▶ _About this task_
Using the material that follows, identify and copy each line with the string "from".
####################
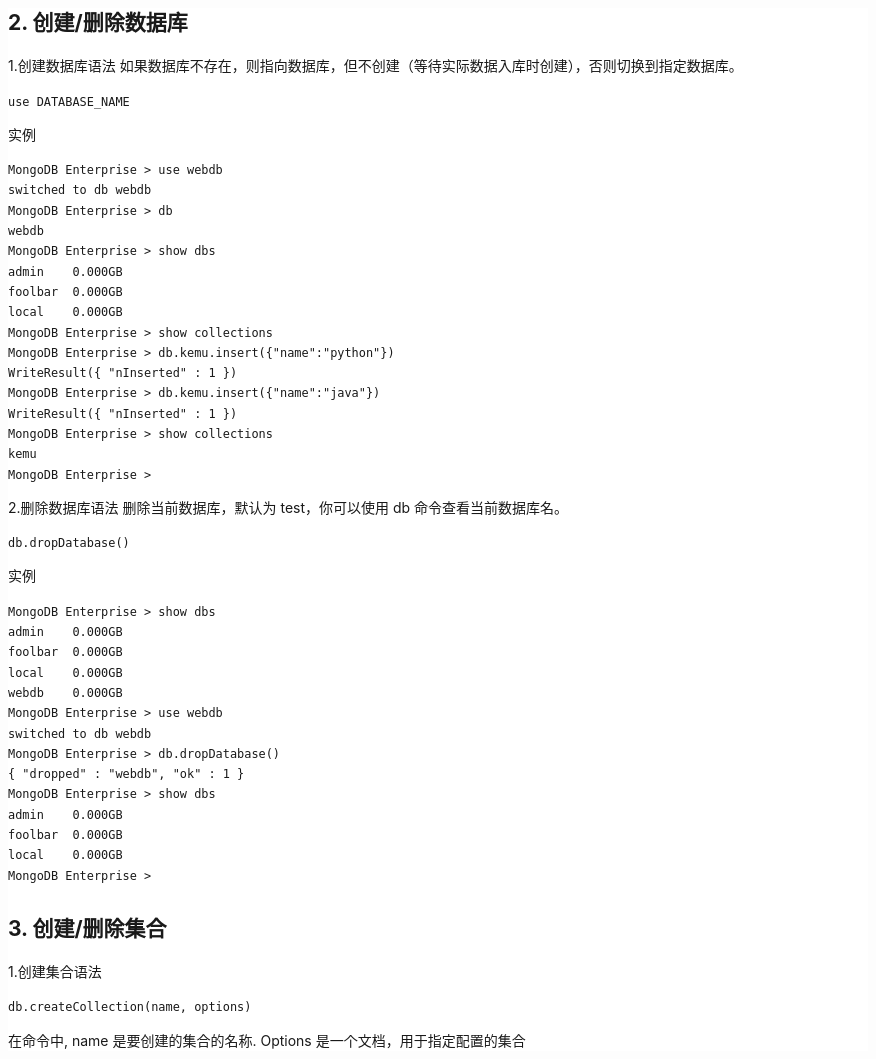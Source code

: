 ## 2. 创建/删除数据库
1.创建数据库语法
如果数据库不存在，则指向数据库，但不创建（等待实际数据入库时创建），否则切换到指定数据库。
```
use DATABASE_NAME
```
实例
```
MongoDB Enterprise > use webdb
switched to db webdb
MongoDB Enterprise > db
webdb
MongoDB Enterprise > show dbs
admin    0.000GB
foolbar  0.000GB
local    0.000GB
MongoDB Enterprise > show collections
MongoDB Enterprise > db.kemu.insert({"name":"python"})
WriteResult({ "nInserted" : 1 })
MongoDB Enterprise > db.kemu.insert({"name":"java"})
WriteResult({ "nInserted" : 1 })
MongoDB Enterprise > show collections
kemu
MongoDB Enterprise >
```
2.删除数据库语法
删除当前数据库，默认为 test，你可以使用 db 命令查看当前数据库名。
```
db.dropDatabase()
```
实例
```
MongoDB Enterprise > show dbs
admin    0.000GB
foolbar  0.000GB
local    0.000GB
webdb    0.000GB
MongoDB Enterprise > use webdb
switched to db webdb
MongoDB Enterprise > db.dropDatabase()
{ "dropped" : "webdb", "ok" : 1 }
MongoDB Enterprise > show dbs
admin    0.000GB
foolbar  0.000GB
local    0.000GB
MongoDB Enterprise >
```

## 3. 创建/删除集合
1.创建集合语法
```
db.createCollection(name, options)
```
在命令中, name 是要创建的集合的名称. Options 是一个文档，用于指定配置的集合
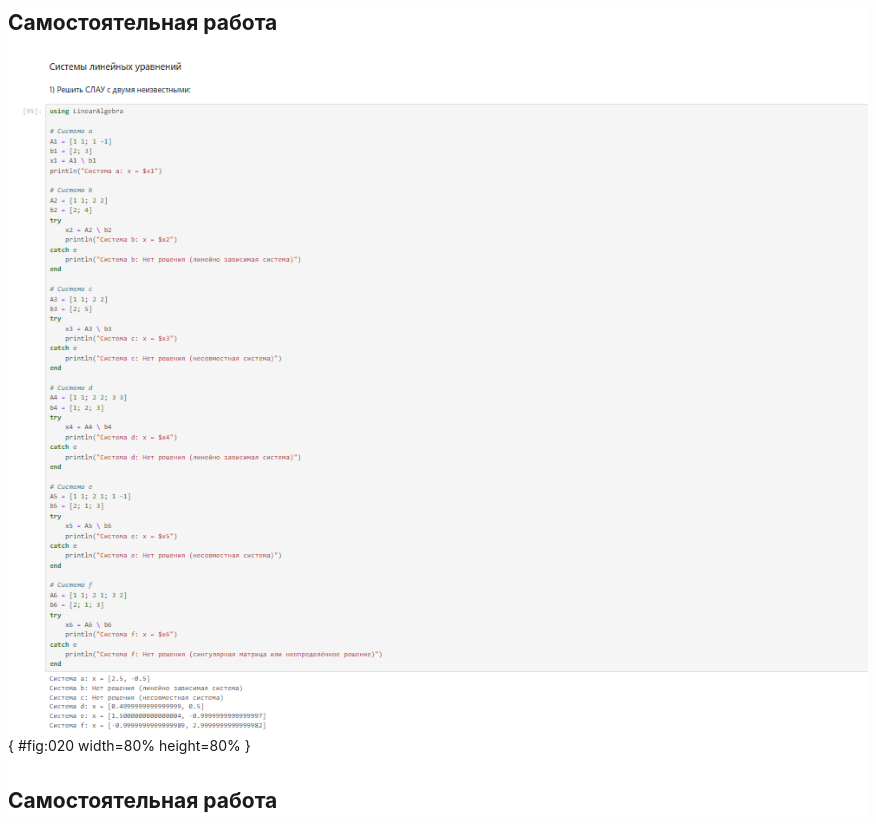 ## Самостоятельная работа

![Решение задания "Системы линейных уравнений"](image/20.PNG){ #fig:020 width=80% height=80% }

## Самостоятельная работа

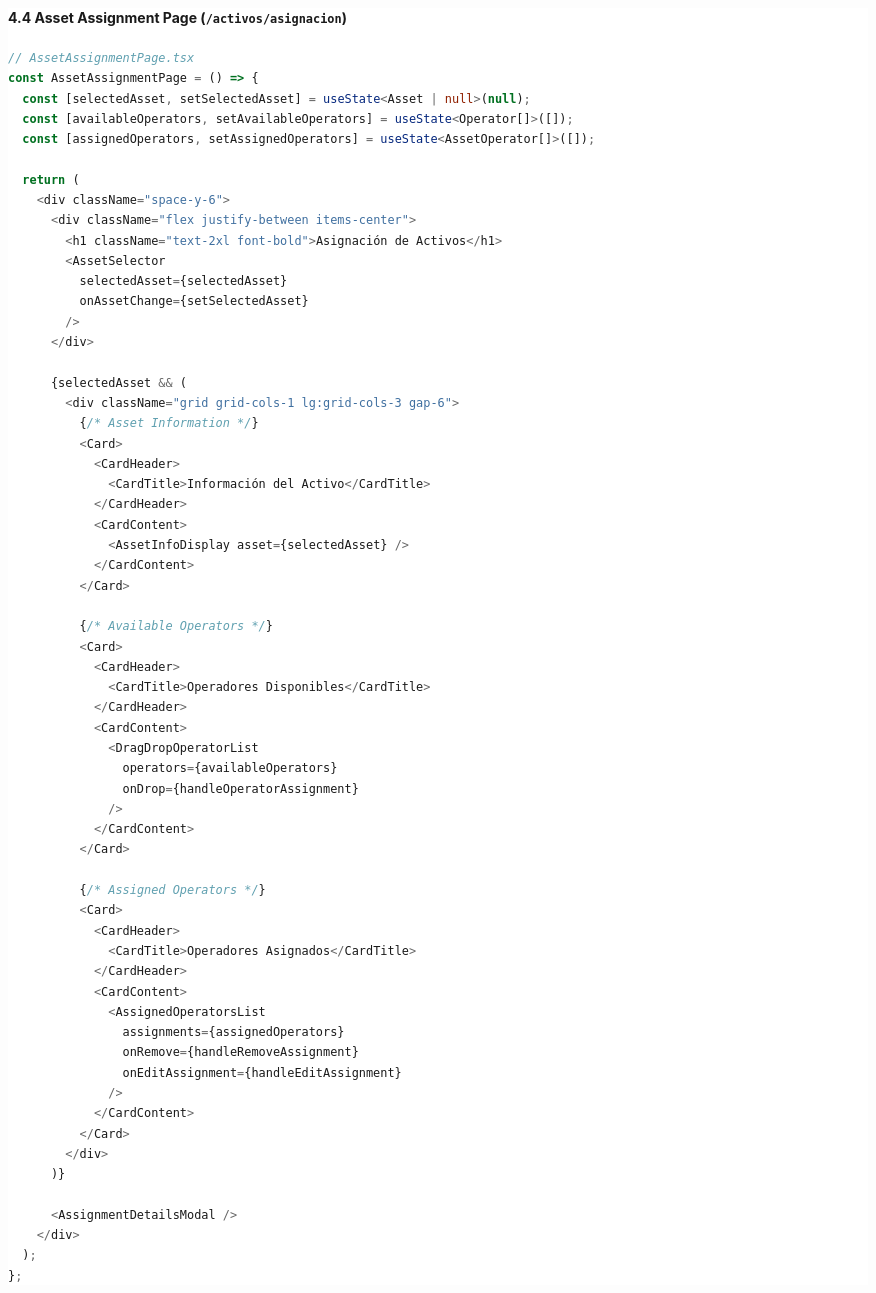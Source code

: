 #### 4.4 Asset Assignment Page (`/activos/asignacion`)

```typescript
// AssetAssignmentPage.tsx
const AssetAssignmentPage = () => {
  const [selectedAsset, setSelectedAsset] = useState<Asset | null>(null);
  const [availableOperators, setAvailableOperators] = useState<Operator[]>([]);
  const [assignedOperators, setAssignedOperators] = useState<AssetOperator[]>([]);

  return (
    <div className="space-y-6">
      <div className="flex justify-between items-center">
        <h1 className="text-2xl font-bold">Asignación de Activos</h1>
        <AssetSelector 
          selectedAsset={selectedAsset}
          onAssetChange={setSelectedAsset}
        />
      </div>

      {selectedAsset && (
        <div className="grid grid-cols-1 lg:grid-cols-3 gap-6">
          {/* Asset Information */}
          <Card>
            <CardHeader>
              <CardTitle>Información del Activo</CardTitle>
            </CardHeader>
            <CardContent>
              <AssetInfoDisplay asset={selectedAsset} />
            </CardContent>
          </Card>

          {/* Available Operators */}
          <Card>
            <CardHeader>
              <CardTitle>Operadores Disponibles</CardTitle>
            </CardHeader>
            <CardContent>
              <DragDropOperatorList 
                operators={availableOperators}
                onDrop={handleOperatorAssignment}
              />
            </CardContent>
          </Card>

          {/* Assigned Operators */}
          <Card>
            <CardHeader>
              <CardTitle>Operadores Asignados</CardTitle>
            </CardHeader>
            <CardContent>
              <AssignedOperatorsList 
                assignments={assignedOperators}
                onRemove={handleRemoveAssignment}
                onEditAssignment={handleEditAssignment}
              />
            </CardContent>
          </Card>
        </div>
      )}

      <AssignmentDetailsModal />
    </div>
  );
};
```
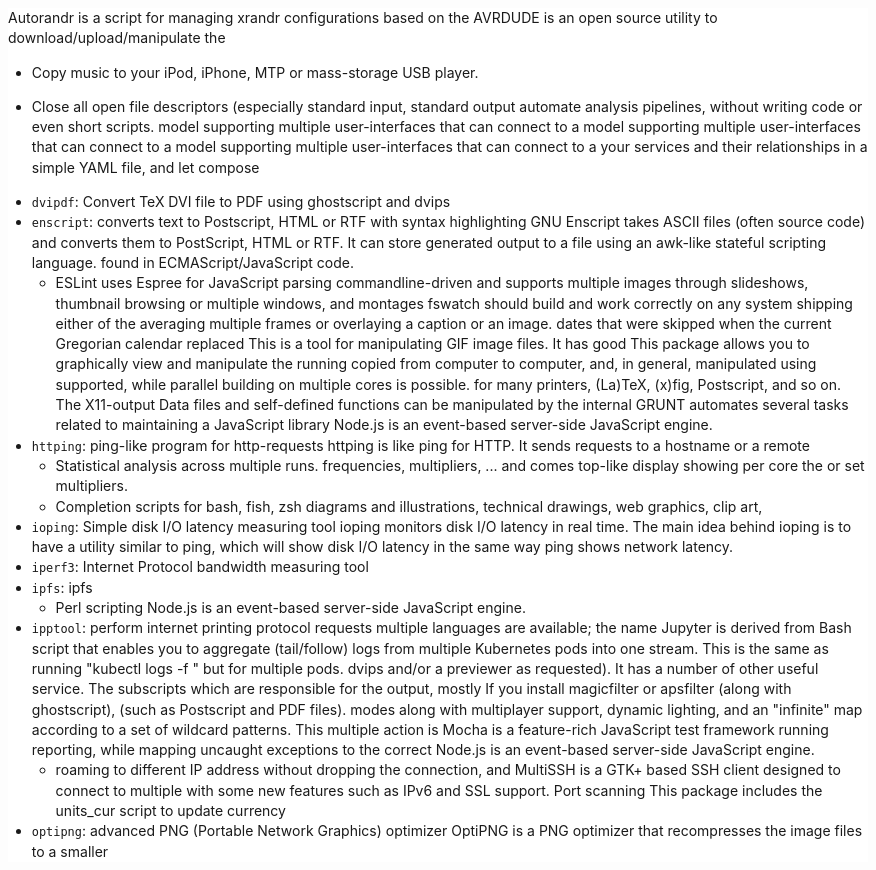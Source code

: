  Autorandr is a script for managing xrandr configurations based on the
 AVRDUDE is an open source utility to download/upload/manipulate the
  - Copy music to your iPod, iPhone, MTP or mass-storage USB player.
  * Close all open file descriptors (especially standard input, standard output
 automate analysis pipelines, without writing code or even short scripts.
 model supporting multiple user-interfaces that can connect to a
 model supporting multiple user-interfaces that can connect to a
 model supporting multiple user-interfaces that can connect to a
 your services and their relationships in a simple YAML file, and let compose
- `dvipdf`: Convert TeX DVI file to PDF using ghostscript and dvips
- `enscript`:  converts text to Postscript, HTML or RTF with syntax highlighting
 GNU Enscript takes ASCII files (often source code) and converts them
 to PostScript, HTML or RTF.  It can store generated output to a file
 using an awk-like stateful scripting language.
 found in ECMAScript/JavaScript code.
  * ESLint uses Espree for JavaScript parsing
 commandline-driven and supports multiple images through
 slideshows, thumbnail browsing or multiple windows, and montages
 fswatch should build and work correctly on any system shipping either of the
 averaging multiple frames or overlaying a caption or an image.
 dates that were skipped when the current Gregorian calendar replaced
 This is a tool for manipulating GIF image files. It has good
 This package allows you to graphically view and manipulate the running
 copied from computer to computer, and, in general, manipulated using
 supported, while parallel building on multiple cores is possible.
 for many printers, (La)TeX, (x)fig, Postscript, and so on. The X11-output
 Data files and self-defined functions can be manipulated by the internal
 GRUNT automates several tasks related to maintaining a JavaScript library
 Node.js is an event-based server-side JavaScript engine.
- `httping`:  ping-like program for http-requests
 httping is like ping for HTTP. It sends requests to a hostname or a remote
  * Statistical analysis across multiple runs.
 frequencies, multipliers, ... and comes top-like display showing per core the
 or set multipliers.
  - Completion scripts for bash, fish, zsh
 diagrams and illustrations, technical drawings, web graphics, clip art,
- `ioping`:  Simple disk I/O latency measuring tool
 ioping monitors disk I/O latency in real time. The main idea behind ioping is
 to have a utility similar to ping, which will show disk I/O latency in the
 same way ping shows network latency.
- `iperf3`:  Internet Protocol bandwidth measuring tool
- `ipfs`: ipfs
  * Perl scripting
 Node.js is an event-based server-side JavaScript engine.
- `ipptool`: perform internet printing protocol requests
 multiple languages are available; the name Jupyter is derived from
 Bash script that enables you to aggregate (tail/follow) logs from
 multiple Kubernetes pods into one stream. This is the same as running
 "kubectl logs -f " but for multiple pods.
 dvips and/or a previewer as requested). It has a number of other useful
 service. The subscripts which are responsible for the output, mostly
 If you install magicfilter or apsfilter (along with ghostscript),
 (such as Postscript and PDF files).
 modes along with multiplayer support, dynamic lighting, and an "infinite" map
 according to a set of wildcard patterns. This multiple action is
 Mocha is a feature-rich JavaScript test framework running
 reporting, while mapping uncaught exceptions to the correct
 Node.js is an event-based server-side JavaScript engine.
   - roaming to different IP address without dropping the connection, and
 MultiSSH is a GTK+ based SSH client designed to connect to multiple
 with some new features such as IPv6 and SSL support. Port scanning
 This package includes the units_cur script to update currency
- `optipng`:  advanced PNG (Portable Network Graphics) optimizer
 OptiPNG is a PNG optimizer that recompresses the image files to a smaller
####################
▶ _Written solution_
 copied from computer to computer, and, in general, manipulated using
 multiple languages are available; the name Jupyter is derived from
 Bash script that enables you to aggregate (tail/follow) logs from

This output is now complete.